Amazon bid to buy Flipkart but eBay is a problem
The problem for both companies in the race to acquire or partner with Flipkart is eBay. eBay India became a part of Flipkart in 2017 and eBay invested $500 million in cash signed an agreement to cooperate in the future.
The big problem is the cooperation agreement, the exclusive agreement set out how eBay and Flipkart will jointly pursue cross-border trade opportunities to make eBay’s global inventory accessible to more Indian consumers and the crucial word is ‘exclusive’.
“The combination of eBay’s position as a leading global ecommerce company and Flipkart’s market stature will allow us to accelerate and maximize the opportunity for both companies in India. eBay is committed to winning in India in partnership with Flipkart. Our exclusive global trade partnership will allow eBay and Flipkart to reach even more consumers around the world.”

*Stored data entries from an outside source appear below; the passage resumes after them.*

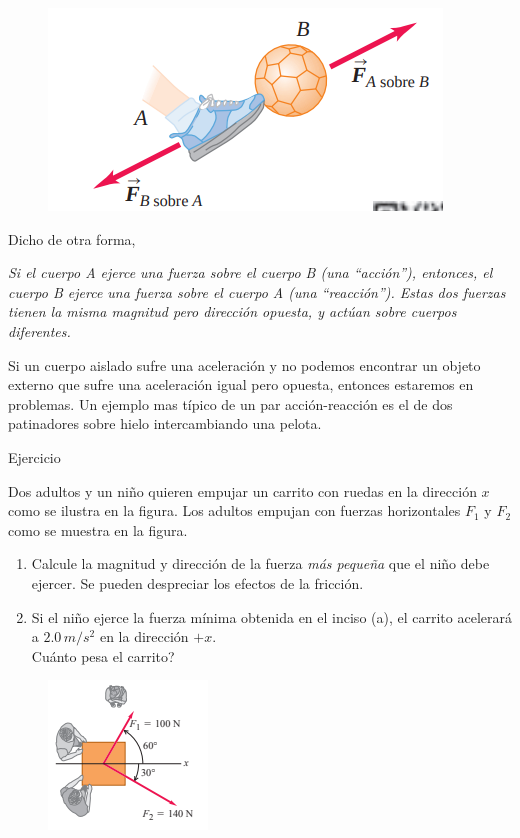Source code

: \begin{frame}

    \begin{figure}
        \centering
        \includegraphics[width=0.5\linewidth]{figures/ac-reac.png}
    \end{figure}

    Dicho de otra forma, \begin{center}
    \textit{Si el cuerpo A ejerce una fuerza sobre
el cuerpo B (una “acción”), entonces, el cuerpo B ejerce una fuerza sobre el cuerpo A
(una “reacción”). Estas dos fuerzas tienen la misma magnitud pero dirección opuesta,
y actúan sobre cuerpos diferentes.}
\end{center}

    Si un cuerpo aislado sufre una aceleraci\'on y no podemos encontrar un objeto externo que sufre una aceleraci\'on igual pero opuesta, entonces estaremos en problemas. Un ejemplo mas típico de un par acción-reacción es el de dos patinadores sobre hielo intercambiando una pelota.
\end{frame}

\begin{frame}{Ejercicio}

Dos adultos y un ni\~no quieren empujar un carrito con ruedas en la direcci\'on $x$ como se ilustra en la figura. 
Los adultos empujan con fuerzas horizontales $F_1$ y $F_2$ como se muestra en la figura. 

\begin{enumerate}
    \item[(a)] Calcule la magnitud y direcci\'on de la fuerza \textit{m\'as peque\~na} que el ni\~no debe ejercer. Se pueden despreciar los efectos de la fricci\'on.
    \item[(b)] Si el ni\~no ejerce la fuerza m\'inima obtenida en el inciso (a), el carrito acelerar\'a a $2.0\,\unit{m/s^2}$ en la direcci\'on $+x$. \\
    \textquestiondown Cu\'anto pesa el carrito?
\end{enumerate}

\begin{figure}
    \centering
    \includegraphics[width=0.3\linewidth]{figures/p1newton.png}
\end{figure}
    
\end{frame}

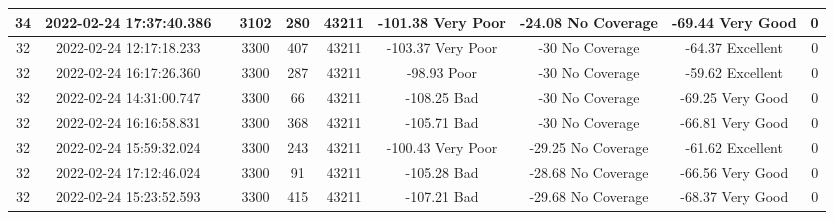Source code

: \begin{longtable*}{|c|c|c|c|c|c|c|c|c|c|}
34&2022-02-24 17:37:40.386&&3102&280&43211& -101.38   Very Poor   & -24.08    No Coverage & -69.44    Very Good   & 0\\\hline
{}32&2022-02-24 12:17:18.233&&3300&407&43211& -103.37   Very Poor   & -30       No Coverage & -64.37    Excellent   & 0\\\hline
{}32&2022-02-24 16:17:26.360&&3300&287&43211& -98.93    Poor        & -30       No Coverage & -59.62    Excellent   & 0\\\hline
{}32&2022-02-24 14:31:00.747&&3300&66&43211& -108.25   Bad         & -30       No Coverage & -69.25    Very Good   & 0\\\hline
{}32&2022-02-24 16:16:58.831&&3300&368&43211& -105.71   Bad         & -30       No Coverage & -66.81    Very Good   & 0\\\hline
{}32&2022-02-24 15:59:32.024&&3300&243&43211& -100.43   Very Poor   & -29.25    No Coverage & -61.62    Excellent   & 0\\\hline
{}32&2022-02-24 17:12:46.024&&3300&91&43211& -105.28   Bad         & -28.68    No Coverage & -66.56    Very Good   & 0\\\hline
{}32&2022-02-24 15:23:52.593&&3300&415&43211& -107.21   Bad         & -29.68    No Coverage & -68.37    Very Good   & 0\\\hline

\end{longtable*}
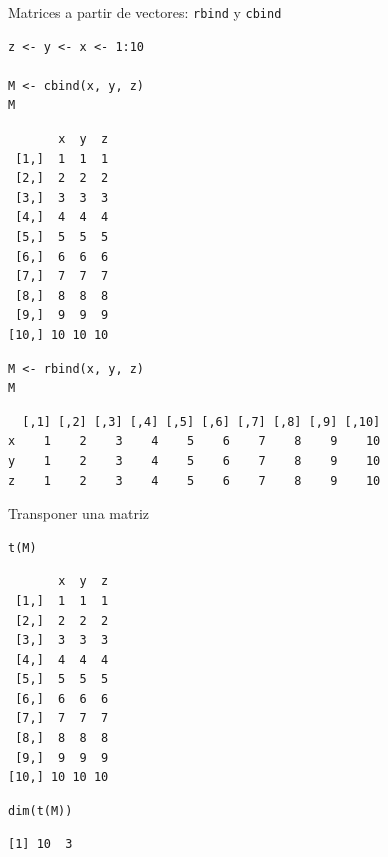 \documentclass[xcolor={usenames,svgnames,dvipsnames}]{beamer}
\begin{document}
\begin{frame}[fragile,label=sec-2-2-2]{Matrices a partir de vectores: \texttt{rbind} y \texttt{cbind}}
 \lstset{language=R,label= ,caption= ,numbers=none}
\begin{lstlisting}
z <- y <- x <- 1:10

M <- cbind(x, y, z)
M
\end{lstlisting}

\begin{verbatim}
       x  y  z
 [1,]  1  1  1
 [2,]  2  2  2
 [3,]  3  3  3
 [4,]  4  4  4
 [5,]  5  5  5
 [6,]  6  6  6
 [7,]  7  7  7
 [8,]  8  8  8
 [9,]  9  9  9
[10,] 10 10 10
\end{verbatim}

\lstset{language=R,label= ,caption= ,numbers=none}
\begin{lstlisting}
M <- rbind(x, y, z)
M
\end{lstlisting}

\begin{verbatim}
  [,1] [,2] [,3] [,4] [,5] [,6] [,7] [,8] [,9] [,10]
x    1    2    3    4    5    6    7    8    9    10
y    1    2    3    4    5    6    7    8    9    10
z    1    2    3    4    5    6    7    8    9    10
\end{verbatim}
\end{frame}

\begin{frame}[fragile,label=sec-2-2-3]{Transponer una matriz}
 \lstset{language=R,label= ,caption= ,numbers=none}
\begin{lstlisting}
t(M)
\end{lstlisting}

\begin{verbatim}
       x  y  z
 [1,]  1  1  1
 [2,]  2  2  2
 [3,]  3  3  3
 [4,]  4  4  4
 [5,]  5  5  5
 [6,]  6  6  6
 [7,]  7  7  7
 [8,]  8  8  8
 [9,]  9  9  9
[10,] 10 10 10
\end{verbatim}


\lstset{language=R,label= ,caption= ,numbers=none}
\begin{lstlisting}
dim(t(M))
\end{lstlisting}

\begin{verbatim}
[1] 10  3
\end{verbatim}
\end{frame}
\end{document}
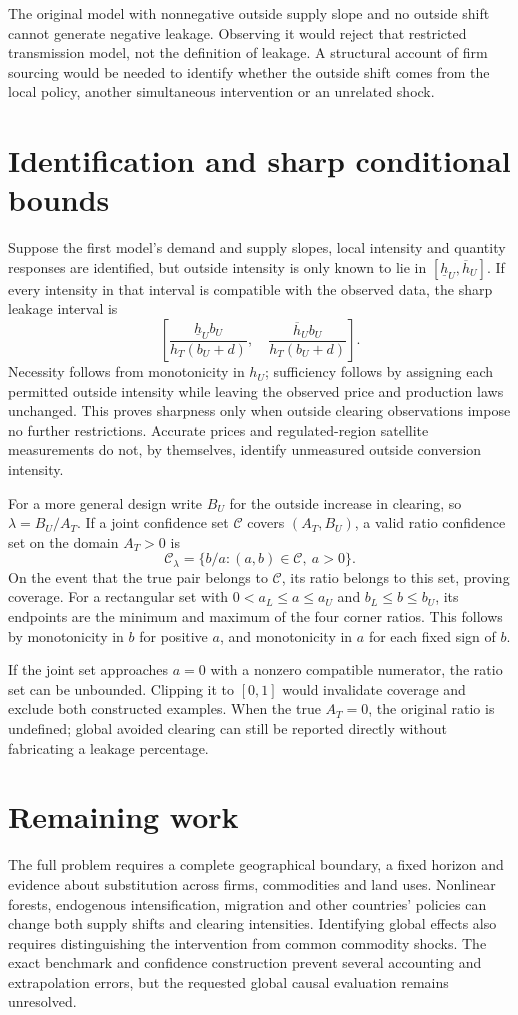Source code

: \documentclass[11pt]{article}
\begin{document}
The original model with nonnegative outside supply slope and no outside shift cannot generate negative leakage. Observing it would reject that restricted transmission model, not the definition of leakage. A structural account of firm sourcing would be needed to identify whether the outside shift comes from the local policy, another simultaneous intervention or an unrelated shock.

\section*{Identification and sharp conditional bounds}
Suppose the first model's demand and supply slopes, local intensity and quantity responses are identified, but outside intensity is only known to lie in $[\underline h_U,\overline h_U]$. If every intensity in that interval is compatible with the observed data, the sharp leakage interval is
\[
 \left[
 \frac{\underline h_Ub_U}{h_T(b_U+d)},\quad
 \frac{\overline h_Ub_U}{h_T(b_U+d)}
 \right].
\]
Necessity follows from monotonicity in $h_U$; sufficiency follows by assigning each permitted outside intensity while leaving the observed price and production laws unchanged. This proves sharpness only when outside clearing observations impose no further restrictions. Accurate prices and regulated-region satellite measurements do not, by themselves, identify unmeasured outside conversion intensity.

For a more general design write $B_U$ for the outside increase in clearing, so $\lambda=B_U/A_T$. If a joint confidence set $\mathcal C$ covers $(A_T,B_U)$, a valid ratio confidence set on the domain $A_T>0$ is
\[
 \mathcal C_\lambda=\{b/a:(a,b)\in\mathcal C,\ a>0\}.
\]
On the event that the true pair belongs to $\mathcal C$, its ratio belongs to this set, proving coverage. For a rectangular set with $0<a_L\leq a\leq a_U$ and $b_L\leq b\leq b_U$, its endpoints are the minimum and maximum of the four corner ratios. This follows by monotonicity in $b$ for positive $a$, and monotonicity in $a$ for each fixed sign of $b$.

If the joint set approaches $a=0$ with a nonzero compatible numerator, the ratio set can be unbounded. Clipping it to $[0,1]$ would invalidate coverage and exclude both constructed examples. When the true $A_T=0$, the original ratio is undefined; global avoided clearing can still be reported directly without fabricating a leakage percentage.

\section*{Remaining work}
The full problem requires a complete geographical boundary, a fixed horizon and evidence about substitution across firms, commodities and land uses. Nonlinear forests, endogenous intensification, migration and other countries' policies can change both supply shifts and clearing intensities. Identifying global effects also requires distinguishing the intervention from common commodity shocks. The exact benchmark and confidence construction prevent several accounting and extrapolation errors, but the requested global causal evaluation remains unresolved.
\end{document}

– Devin Wenig, CEO, eBay in April 2017
Rumour has it that the exclusivity was a four year deal so there’s still another three years to run. It probably doesn’t cover groceries, but that will be the market segment of least interest to both Walmart or Amazon. They want a cut of the general marketplace business.
For a deal to be done it’s likely that either Walmart or Amazon would have to do a side deal with eBay to get them out of the picture but that doesn’t sit well with eBay’s commitment to ‘winning in India’. Whatever financial incentive may be offered, India is just about the fastest growing ecommerce territory in the world and the most populous. For eBay to entirely give up on this territory would be a major set back for the future as they’re hardly likely to reacquire eBay India although, however unlikely, that’s not an impossible solution. It’s also not that attractive or why would eBay have thrown their lot in with Flipkart in the first place.
It’s hard to see eBay and Amazon coming to an amicable agreement to share the Indian marketplace business when they’re competitors in the rest of the world. A Walmart/eBay partnership would also appear to make for strange bedfellows with Walmart as a retailer and marketplace and eBay a pure marketplace.
Interest in Flipkart is high and it’s likely a deal of some sort will take place. If Walmart wins then they will have a major foothold in India to compete with Amazon. If Amazon win then eBay will be wiped out on the continent and Amazon will have removed all major marketplace competition in India. Or Flipkart could be hamstrung by eBay’s prior investment and the two tied together will have to compete head on with Amazon who will undoubtedly continue to invest eyewatering sums in an attempt to conquer and dominate the nation’s ecommerce.
who cares as long as we can sell at a profit with someone somewhere
its all above anything we can influence
this is what was on last eBay call in 1Q18 -more detail than above
On Flipkart, look, I won’t speculate or comment on what Walmart may or may not do. I’ll just reiterate what our relationship with Flipkart is, which is we made a meaningful investment last year. We have an exclusive commercial relationship that has roughly three years left to run, and that is a relationship that makes us both the exclusive importer and exporter of goods on the Flipkart Marketplace. We’re happy with that partnership. We’ll wait and see how things evolve, but I won’t comment because we’re not a party to any conversations that may or may not be happening with Flipkart or other parties.
All of this is a massive shame for India.
It’s likely the Amazon bid won’t go through, but the Walmart deal is not much better.
A duopoly is the last thing a nascent eCommerce market in India needs – and more importantly a duopoly by foreign companies.
India really should have done a China and encouraged local brands – blocking foreign companies from competing until the locals had a decent footing – only opening competition when the locals have enough market share to hold their own.
Amazon treats its merchants in an absolutely horrendous manner. Copying their data, competing against their own merchants, atrocious customer service etc.